START MATERIAL FOR THIS TASK

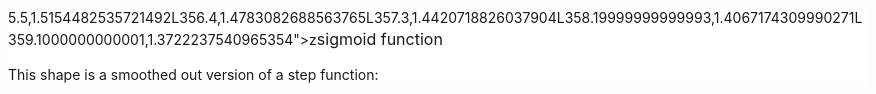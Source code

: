 5.5,1.5154482535721492L356.4,1.4783082688563765L357.3,1.4420718826037904L358.19999999999993,1.4067174309990271L359.1000000000001,1.3722237540965354"></path><text class="x label" text-anchor="end" x="180" y="235">z</text><text x="180" y="-10" text-anchor="middle" style="font-size: 16px;">sigmoid function</text></g></svg></div>

This shape is a smoothed out version of a step function:
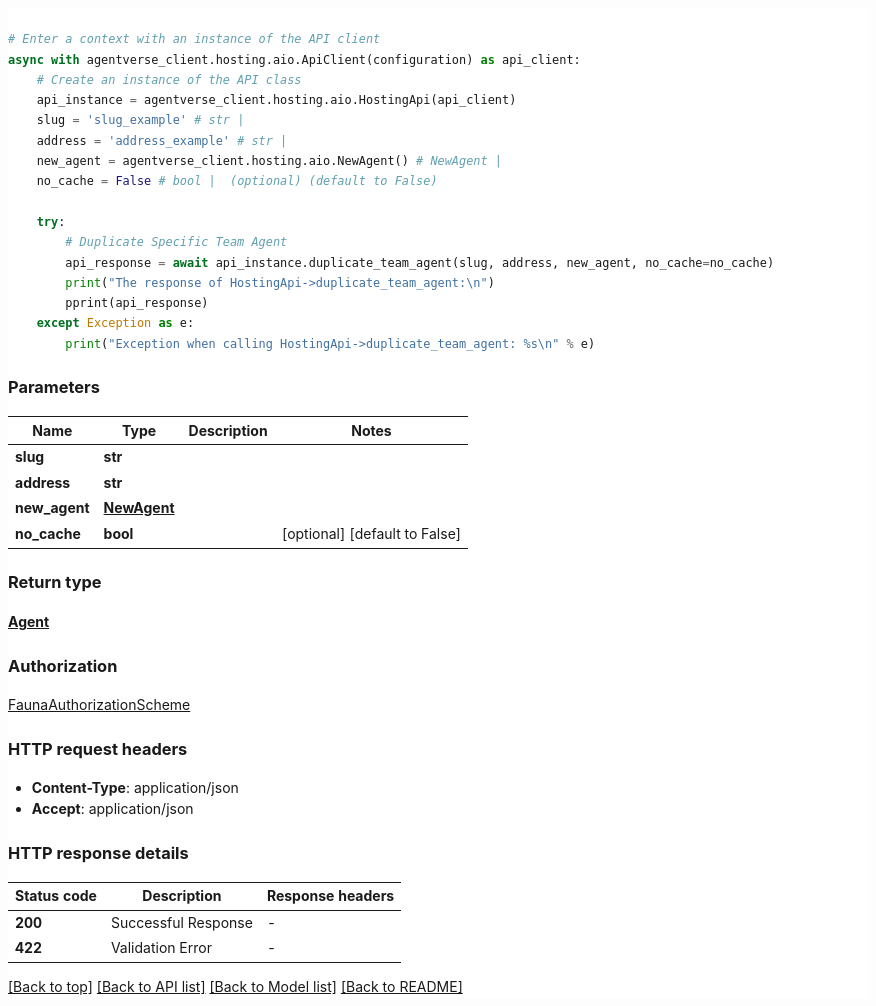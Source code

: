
 ```python

# Enter a context with an instance of the API client
async with agentverse_client.hosting.aio.ApiClient(configuration) as api_client:
    # Create an instance of the API class
    api_instance = agentverse_client.hosting.aio.HostingApi(api_client)
    slug = 'slug_example' # str | 
    address = 'address_example' # str | 
    new_agent = agentverse_client.hosting.aio.NewAgent() # NewAgent | 
    no_cache = False # bool |  (optional) (default to False)

    try:
        # Duplicate Specific Team Agent
        api_response = await api_instance.duplicate_team_agent(slug, address, new_agent, no_cache=no_cache)
        print("The response of HostingApi->duplicate_team_agent:\n")
        pprint(api_response)
    except Exception as e:
        print("Exception when calling HostingApi->duplicate_team_agent: %s\n" % e)
```



### Parameters


Name | Type | Description  | Notes
------------- | ------------- | ------------- | -------------
 **slug** | **str**|  | 
 **address** | **str**|  | 
 **new_agent** | [**NewAgent**](NewAgent.md)|  | 
 **no_cache** | **bool**|  | [optional] [default to False]

### Return type

[**Agent**](Agent.md)

### Authorization

[FaunaAuthorizationScheme](../README.md#FaunaAuthorizationScheme)

### HTTP request headers

 - **Content-Type**: application/json
 - **Accept**: application/json

### HTTP response details

| Status code | Description | Response headers |
|-------------|-------------|------------------|
**200** | Successful Response |  -  |
**422** | Validation Error |  -  |

[[Back to top]](#) [[Back to API list]](../README.md#documentation-for-api-endpoints) [[Back to Model list]](../README.md#documentation-for-models) [[Back to README]](../README.md)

END MATERIAL FOR THIS TASK

### WORK TO BE COMPLETED
Would you please copy the lines above, from the one holding "Name | Type" through the last, and nothing else?

### SOLUTION
Name | Type | Description  | Notes
------------- | ------------- | ------------- | -------------
 **slug** | **str**|  | 
 **address** | **str**|  | 
 **new_agent** | [**NewAgent**](NewAgent.md)|  | 
 **no_cache** | **bool**|  | [optional] [default to False]

### Return type

[**Agent**](Agent.md)

### Authorization

[FaunaAuthorizationScheme](../README.md#FaunaAuthorizationScheme)

### HTTP request headers

 - **Content-Type**: application/json
 - **Accept**: application/json

### HTTP response details

| Status code | Description | Response headers |
|-------------|-------------|------------------|
**200** | Successful Response |  -  |
**422** | Validation Error |  -  |

[[Back to top]](#) [[Back to API list]](../README.md#documentation-for-api-endpoints) [[Back to Model list]](../README.md#documentation-for-models) [[Back to README]](../README.md)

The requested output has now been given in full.